The Football Cardinals also wore my favorite uniforms, with respect to the Chicago Bears. Their all-white roadies, with the Bird head on that white helmet, was total classic. Since I watched those games in black and white, the contrast of those whites against a usually brown dirt field stood out with distinction. The Football Cardinals were always a step or two behind the better teams in the league, but not on star power on defense. Larry Wilson, good old number eight, the hardest hitter this side of anything the New York Giants could put on the field, was a safety blitz master. Hearing Mr. Drees calling out the great Cardinal defensive back crushing an opposing quarterback with a safety blitz was the best it could get. He did it often, most always effective, many times knocking himself out of the game as much as the quarterback he would throw his body against.  A Hall-of-Fame member, Larry Wilson was the best safety in the League when he played, with respect to the others in the league.

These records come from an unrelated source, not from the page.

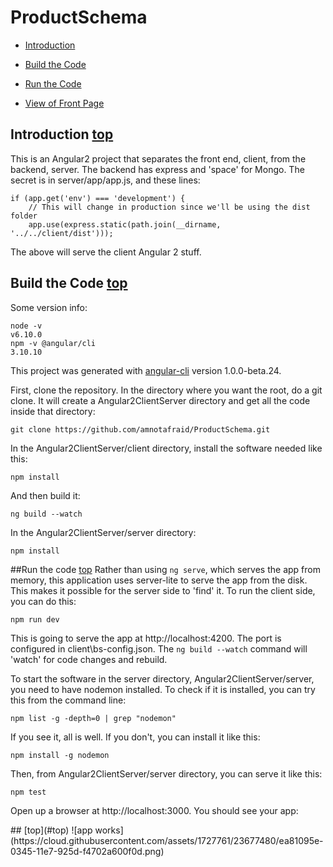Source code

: <a id="top"></a>
# ProductSchema
* [Introduction](#intro)

* [Build the Code](#build)

* [Run the Code](#run)

* [View of Front Page](#front-page)

<a id="intro"></a>
## Introduction [top](#top)

This is an Angular2 project that separates the front end, client, from the backend, server.  The backend has express and 'space' for Mongo.  The secret is in server/app/app.js, and these lines:

```
if (app.get('env') === 'development') {
	// This will change in production since we'll be using the dist folder
	app.use(express.static(path.join(__dirname, '../../client/dist')));
```

The above will serve the client Angular 2 stuff.

<a id="build"></a>
## Build the Code [top](#top)
Some version info:

```
node -v
v6.10.0
npm -v @angular/cli
3.10.10
```

This project was generated with [angular-cli](https://github.com/angular/angular-cli) version 1.0.0-beta.24.

First, clone the repository. In the directory where you want the root, do a git clone. It will create a Angular2ClientServer directory and get all the code inside that directory:
```
git clone https://github.com/amnotafraid/ProductSchema.git
```
In the Angular2ClientServer/client directory, install the software needed like this:
```
npm install
```
And then build it:
```
ng build --watch
```
In the Angular2ClientServer/server directory:
```
npm install
```
<a id="run"></a>
##Run the code [top](#top)
Rather than using ```ng serve```, which serves the app from memory, this application uses server-lite to serve the app from the disk.  This makes it possible for the server side to 'find' it.  To run the client side, you can do this:
```
npm run dev
```
This is going to serve the app at http://localhost:4200.  The port is configured in client\bs-config.json.  The ```ng build --watch``` command will 'watch' for code changes and rebuild.
 
To start the software in the server directory, Angular2ClientServer/server, you need to have nodemon installed.  To check if it is installed, you can try this from the command line:
```
npm list -g -depth=0 | grep "nodemon"
```
If you see it, all is well.  If you don't, you can install it like this:
```
npm install -g nodemon
```
Then, from Angular2ClientServer/server directory, you can serve it like this:
```
npm test
```

Open up a browser at http://localhost:3000. You should see your app:

<a id="front-page">
## </a> [top](#top)
![app works](https://cloud.githubusercontent.com/assets/1727761/23677480/ea81095e-0345-11e7-925d-f4702a600f0d.png)
<a id="host"></a>
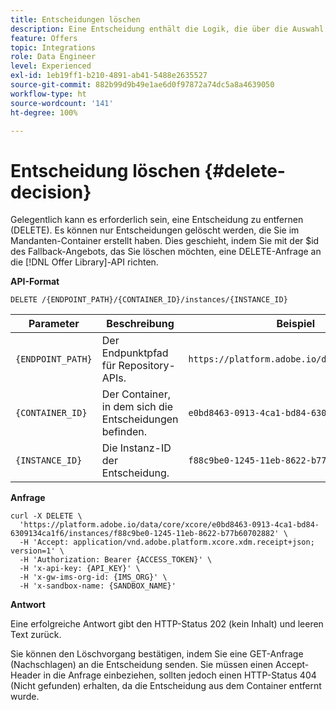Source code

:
 ```yaml
---
title: Entscheidungen löschen
description: Eine Entscheidung enthält die Logik, die über die Auswahl eines Angebots bestimmt.
feature: Offers
topic: Integrations
role: Data Engineer
level: Experienced
exl-id: 1eb19ff1-b210-4891-ab41-5488e2635527
source-git-commit: 882b99d9b49e1ae6d0f97872a74dc5a8a4639050
workflow-type: ht
source-wordcount: '141'
ht-degree: 100%

---
```


# Entscheidung löschen {#delete-decision}

Gelegentlich kann es erforderlich sein, eine Entscheidung zu entfernen (DELETE). Es können nur Entscheidungen gelöscht werden, die Sie im Mandanten-Container erstellt haben. Dies geschieht, indem Sie mit der $id des Fallback-Angebots, das Sie löschen möchten, eine DELETE-Anfrage an die [!DNL Offer Library]-API richten.

**API-Format**

```http
DELETE /{ENDPOINT_PATH}/{CONTAINER_ID}/instances/{INSTANCE_ID}
```

| Parameter | Beschreibung | Beispiel |
| --------- | ----------- | ------- |
| `{ENDPOINT_PATH}` | Der Endpunktpfad für Repository-APIs. | `https://platform.adobe.io/data/core/xcore/` |
| `{CONTAINER_ID}` | Der Container, in dem sich die Entscheidungen befinden. | `e0bd8463-0913-4ca1-bd84-6309134ca1f6` |
| `{INSTANCE_ID}` | Die Instanz-ID der Entscheidung. | `f88c9be0-1245-11eb-8622-b77b60702882` |

**Anfrage**

```shell
curl -X DELETE \
  'https://platform.adobe.io/data/core/xcore/e0bd8463-0913-4ca1-bd84-6309134ca1f6/instances/f88c9be0-1245-11eb-8622-b77b60702882' \
  -H 'Accept: application/vnd.adobe.platform.xcore.xdm.receipt+json; version=1' \
  -H 'Authorization: Bearer {ACCESS_TOKEN}' \
  -H 'x-api-key: {API_KEY}' \
  -H 'x-gw-ims-org-id: {IMS_ORG}' \
  -H 'x-sandbox-name: {SANDBOX_NAME}'
```

**Antwort**

Eine erfolgreiche Antwort gibt den HTTP-Status 202 (kein Inhalt) und leeren Text zurück.

Sie können den Löschvorgang bestätigen, indem Sie eine GET-Anfrage (Nachschlagen) an die Entscheidung senden. Sie müssen einen Accept-Header in die Anfrage einbeziehen, sollten jedoch einen HTTP-Status 404 (Nicht gefunden) erhalten, da die Entscheidung aus dem Container entfernt wurde.
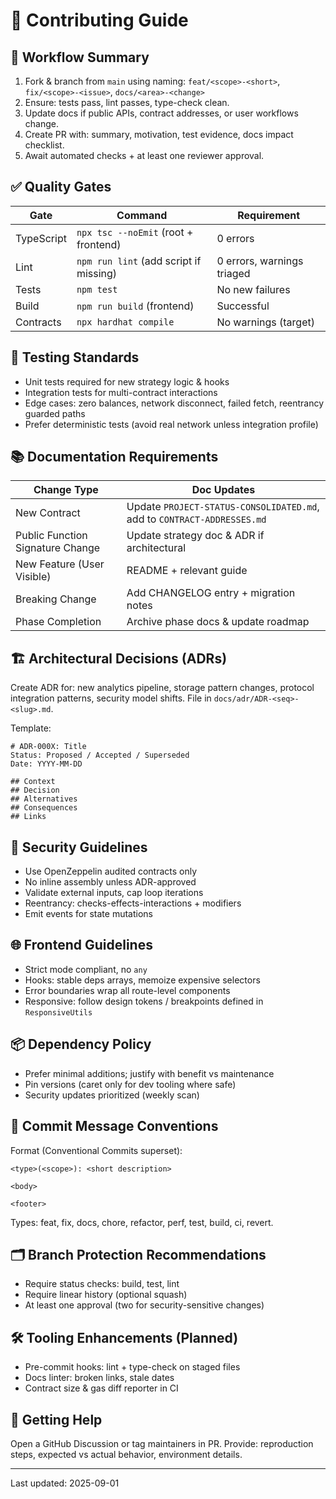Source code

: # 🤝 Contributing Guide

## 🔄 Workflow Summary

1. Fork & branch from `main` using naming: `feat/<scope>-<short>`, `fix/<scope>-<issue>`, `docs/<area>-<change>`
2. Ensure: tests pass, lint passes, type-check clean.
3. Update docs if public APIs, contract addresses, or user workflows change.
4. Create PR with: summary, motivation, test evidence, docs impact checklist.
5. Await automated checks + at least one reviewer approval.

## ✅ Quality Gates

| Gate | Command | Requirement |
|------|---------|-------------|
| TypeScript | `npx tsc --noEmit` (root + frontend) | 0 errors |
| Lint | `npm run lint` (add script if missing) | 0 errors, warnings triaged |
| Tests | `npm test` | No new failures |
| Build | `npm run build` (frontend) | Successful |
| Contracts | `npx hardhat compile` | No warnings (target) |

## 🧪 Testing Standards

- Unit tests required for new strategy logic & hooks
- Integration tests for multi-contract interactions
- Edge cases: zero balances, network disconnect, failed fetch, reentrancy guarded paths
- Prefer deterministic tests (avoid real network unless integration profile)

## 📚 Documentation Requirements

| Change Type | Doc Updates |
|-------------|-------------|
| New Contract | Update `PROJECT-STATUS-CONSOLIDATED.md`, add to `CONTRACT-ADDRESSES.md` |
| Public Function Signature Change | Update strategy doc & ADR if architectural |
| New Feature (User Visible) | README + relevant guide |
| Breaking Change | Add CHANGELOG entry + migration notes |
| Phase Completion | Archive phase docs & update roadmap |

## 🏗 Architectural Decisions (ADRs)

Create ADR for: new analytics pipeline, storage pattern changes, protocol integration patterns, security model shifts. File in `docs/adr/ADR-<seq>-<slug>.md`.

Template:

```text
# ADR-000X: Title
Status: Proposed / Accepted / Superseded
Date: YYYY-MM-DD

## Context
## Decision
## Alternatives
## Consequences
## Links
```

## 🔐 Security Guidelines

- Use OpenZeppelin audited contracts only
- No inline assembly unless ADR-approved
- Validate external inputs, cap loop iterations
- Reentrancy: checks-effects-interactions + modifiers
- Emit events for state mutations

## 🌐 Frontend Guidelines

- Strict mode compliant, no `any`
- Hooks: stable deps arrays, memoize expensive selectors
- Error boundaries wrap all route-level components
- Responsive: follow design tokens / breakpoints defined in `ResponsiveUtils`

## 📦 Dependency Policy

- Prefer minimal additions; justify with benefit vs maintenance
- Pin versions (caret only for dev tooling where safe)
- Security updates prioritized (weekly scan)

## 🧾 Commit Message Conventions

Format (Conventional Commits superset):

```
<type>(<scope>): <short description>

<body>

<footer>
```

Types: feat, fix, docs, chore, refactor, perf, test, build, ci, revert.

## 🗂 Branch Protection Recommendations

- Require status checks: build, test, lint
- Require linear history (optional squash)
- At least one approval (two for security-sensitive changes)

## 🛠 Tooling Enhancements (Planned)

- Pre-commit hooks: lint + type-check on staged files
- Docs linter: broken links, stale dates
- Contract size & gas diff reporter in CI

## 🙋 Getting Help

Open a GitHub Discussion or tag maintainers in PR. Provide: reproduction steps, expected vs actual behavior, environment details.

---

Last updated: 2025-09-01
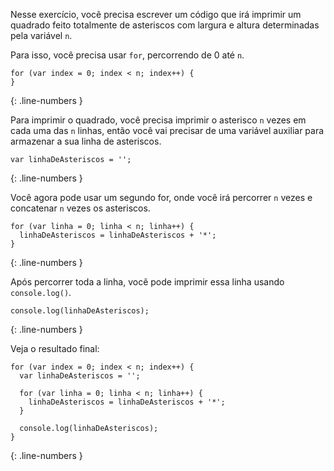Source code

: Nesse exercício, você precisa escrever um código que irá imprimir um quadrado feito totalmente de asteriscos com largura e altura determinadas pela variável `n`.

Para isso, você precisa usar `for`, percorrendo de 0 até `n`.

```language-javascript
for (var index = 0; index < n; index++) {
}
```
{: .line-numbers }

Para imprimir o quadrado, você precisa imprimir o asterisco `n` vezes em cada uma das `n` linhas, então você vai precisar de uma variável auxiliar para armazenar a sua linha de asteriscos.

```language-javascript
var linhaDeAsteriscos = '';
```
{: .line-numbers }

Você agora pode usar um segundo for, onde você irá percorrer `n` vezes e concatenar `n` vezes os asteriscos.

```language-javascript
for (var linha = 0; linha < n; linha++) {
  linhaDeAsteriscos = linhaDeAsteriscos + '*';
}
```
{: .line-numbers }

Após percorrer toda a linha, você pode imprimir essa linha usando `console.log()`.

```language-javascript
console.log(linhaDeAsteriscos);
```
{: .line-numbers }

Veja o resultado final:


```language-javascript
for (var index = 0; index < n; index++) {
  var linhaDeAsteriscos = '';

  for (var linha = 0; linha < n; linha++) {
    linhaDeAsteriscos = linhaDeAsteriscos + '*';
  }

  console.log(linhaDeAsteriscos);
}
```
{: .line-numbers }
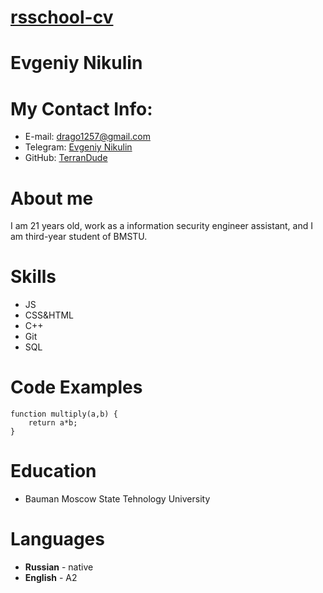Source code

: # [rsschool-cv](https://terrandude.github.io/rsschool-cv/)
# Evgeniy Nikulin



# My Contact Info:
* E-mail: drago1257@gmail.com
* Telegram: [Evgeniy Nikulin](https://t.me/eugnier)
* GitHub: [TerranDude](https://github.com/TerranDude)
# About me
I am 21 years old, work as a information security engineer assistant, and I am third-year student of BMSTU. 
# Skills
* JS
* CSS&HTML
* C++
* Git
* SQL
# Code Examples
```
function multiply(a,b) {
	return a*b;
}
```
# Education
* Bauman Moscow State Tehnology University
# Languages

* **Russian** - native
* **English** - A2


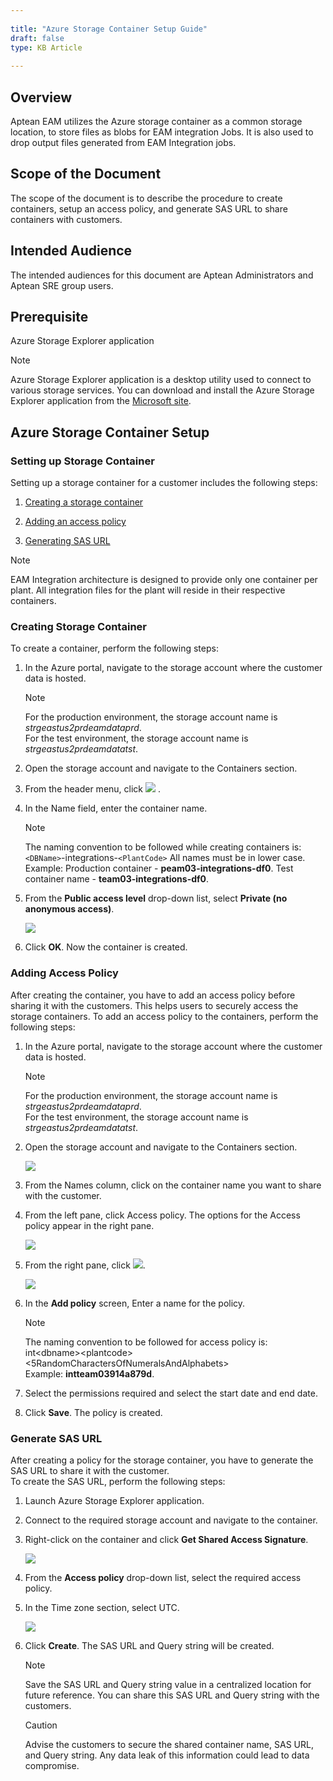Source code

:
 ```yaml
---  
 
title: "Azure Storage Container Setup Guide"  
draft: false 
type: KB Article
 
---
```

## Overview

Aptean EAM utilizes the Azure storage container as a common storage location, to store files as
blobs for EAM integration Jobs. It is also used to drop output files generated from EAM Integration
jobs.

## Scope of the Document

The scope of the document is to describe the procedure to create containers, setup an access
policy, and generate SAS URL to share containers with customers. 

## Intended Audience 

The intended audiences for this document are Aptean Administrators and Aptean SRE group
users.

## Prerequisite

Azure Storage Explorer application
> [!Note]  
> Azure Storage Explorer application is a desktop utility used to connect to various storage
services. You can download and install the Azure Storage Explorer application from the [Microsoft site](https://azure.microsoft.com/en-in/products/storage/storage-explorer/).


## Azure Storage Container Setup

### Setting up Storage Container

Setting up a storage container for a customer includes the following steps:
1. [Creating a storage container](Azure_Storage_Container_Setup_Guide.md#creating-storage-container)

2. [Adding an access policy](Azure_Storage_Container_Setup_Guide.md#adding-access-policy)

 3. [Generating SAS URL](Azure_Storage_Container_Setup_Guide.md#generate-sas-url)

> [!Note]  
> EAM Integration architecture is designed to provide only one container per plant. All
integration files for the plant will reside in their respective containers.

### Creating Storage Container

To create a container, perform the following steps:
1. In the Azure portal, navigate to the storage account where the customer data is hosted.

    > [!Note]  
    > For the production environment, the storage account name is
    *strgeastus2prdeamdataprd*.   
    For the test environment, the storage account name is *strgeastus2prdeamdatatst*.

2. Open the storage account and navigate to the Containers section.
3. From the header menu, click ![](../assets/kb-articles/Azure_CSG/CSG1.jpg)
.

4. In the Name field, enter the container name.

    > [!Note]  
    > The naming convention to be followed while creating containers is:
    `<DBName>`-integrations-`<PlantCode>`
    All names must be in lower case.
    Example: Production container - **peam03-integrations-df0**. Test container name -
    **team03-integrations-df0**.

5. From the **Public access level** drop-down list, select **Private (no anonymous access)**.

    ![](../assets/kb-articles/Azure_CSG/CSG2.jpg)

6. Click **OK**. Now the container is created.


### Adding Access Policy

After creating the container, you have to add an access policy before sharing it with the
customers. This helps users to securely access the storage containers.
To add an access policy to the containers, perform the following steps:
1. In the Azure portal, navigate to the storage account where the customer data is hosted.

    > [!Note]  
    > For the production environment, the storage account name is
    *strgeastus2prdeamdataprd*.  
    For the test environment, the storage account name is *strgeastus2prdeamdatatst*.

2. Open the storage account and navigate to the Containers section.

    ![](../assets/kb-articles/Azure_CSG/CSG3.jpg)

3. From the Names column, click on the container name you want to share with the customer.

4. From the left pane, click Access policy. The options for the Access policy appear in the
right pane.

    ![](../assets/kb-articles/Azure_CSG/CSG4.jpg)

5. From the right pane, click ![](../assets/kb-articles/Azure_CSG/CSG8.jpg).

    ![](../assets/kb-articles/Azure_CSG/CSG5.jpg)

6. In the **Add policy** screen, Enter a name for the policy.

    > [!Note]   
    > The naming convention to be followed for access policy is:  
    int\<dbname\>\<plantcode\>\<5RandomCharactersOfNumeralsAndAlphabets\>  
    Example: **intteam03914a879d**.

7. Select the permissions required and select the start date and end date.
8. Click **Save**. The policy is created.


### Generate SAS URL

After creating a policy for the storage container, you have to generate the SAS URL to share it
with the customer.  
To create the SAS URL, perform the following steps:
1. Launch Azure Storage Explorer application.

2. Connect to the required storage account and navigate to the container.
3. Right-click on the container and click **Get Shared Access Signature**.

    ![](../assets/kb-articles/Azure_CSG/CSG6.jpg)

4. From the **Access policy** drop-down list, select the required access policy.
5. In the Time zone section, select UTC.

    ![](../assets/kb-articles/Azure_CSG/CSG7.jpg)

6. Click **Create**. The SAS URL and Query string will be created.

    > [!Note]   
    > Save the SAS URL and Query string value in a centralized location for future reference. You
    can share this SAS URL and Query string with the customers.

    > [!Caution]  
    > Advise the customers to secure the shared container name, SAS URL, and
    Query string. Any data leak of this information could lead to data compromise.


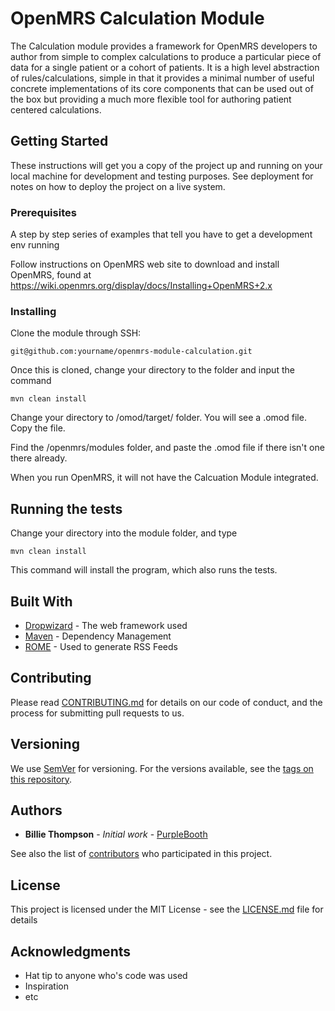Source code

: # OpenMRS Calculation Module

The Calculation module provides a framework for OpenMRS developers to author from simple to complex calculations to produce a particular piece of data for a single patient or a cohort of patients. It is a high level abstraction of rules/calculations, simple in that it provides a minimal number of useful concrete implementations of its core components that can be used out of the box but providing a much more flexible tool for authoring patient centered calculations.

## Getting Started

These instructions will get you a copy of the project up and running on your local machine for development and testing purposes. See deployment for notes on how to deploy the project on a live system.

### Prerequisites

A step by step series of examples that tell you have to get a development env running

Follow instructions on OpenMRS web site to download and install OpenMRS, found at https://wiki.openmrs.org/display/docs/Installing+OpenMRS+2.x 

### Installing

Clone the module through SSH:

```
git@github.com:yourname/openmrs-module-calculation.git
```

Once this is cloned, change your directory to the folder and input the command

```
mvn clean install
```

Change your directory to /omod/target/ folder. You will see a .omod file. Copy the file.

Find the /openmrs/modules folder, and paste the .omod file if there isn't one there already.

When you run OpenMRS, it will not have the Calcuation Module integrated.

## Running the tests

Change your directory into the module folder, and type

```
mvn clean install
```

This command will install the program, which also runs the tests.

## Built With

* [Dropwizard](http://www.dropwizard.io/1.0.2/docs/) - The web framework used
* [Maven](https://maven.apache.org/) - Dependency Management
* [ROME](https://rometools.github.io/rome/) - Used to generate RSS Feeds

## Contributing

Please read [CONTRIBUTING.md](https://gist.github.com/PurpleBooth/b24679402957c63ec426) for details on our code of conduct, and the process for submitting pull requests to us.

## Versioning

We use [SemVer](http://semver.org/) for versioning. For the versions available, see the [tags on this repository](https://github.com/your/project/tags). 

## Authors

* **Billie Thompson** - *Initial work* - [PurpleBooth](https://github.com/PurpleBooth)

See also the list of [contributors](https://github.com/your/project/contributors) who participated in this project.

## License

This project is licensed under the MIT License - see the [LICENSE.md](LICENSE.md) file for details

## Acknowledgments

* Hat tip to anyone who's code was used
* Inspiration
* etc
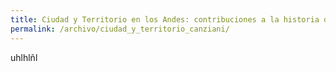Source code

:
 ```yaml
---
title: Ciudad y Territorio en los Andes: contribuciones a la historia del urbanismo prehispánico
permalink: /archivo/ciudad_y_territorio_canziani/
---
```


uhlhlñl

St. Louis, up until a few weeks ago, had the Rams and Arizona has the Cardinals. But for me, the Cards will always be the St. Louis Football Cardinals and the Rams will always be the Los Angeles Rams. Sure, some twenty, thirty years later after the franchise moves, the Rams and Cards are now elsewhere. But when I see those unique helmets, the Rams horn and the Cards bird head, I always think back to what was. And that will never change. Not ever. (Well, with the Rams heading back to Los Angeles, the league has got the real Rams back where they belong. Now with the Arizona Cardinals……………..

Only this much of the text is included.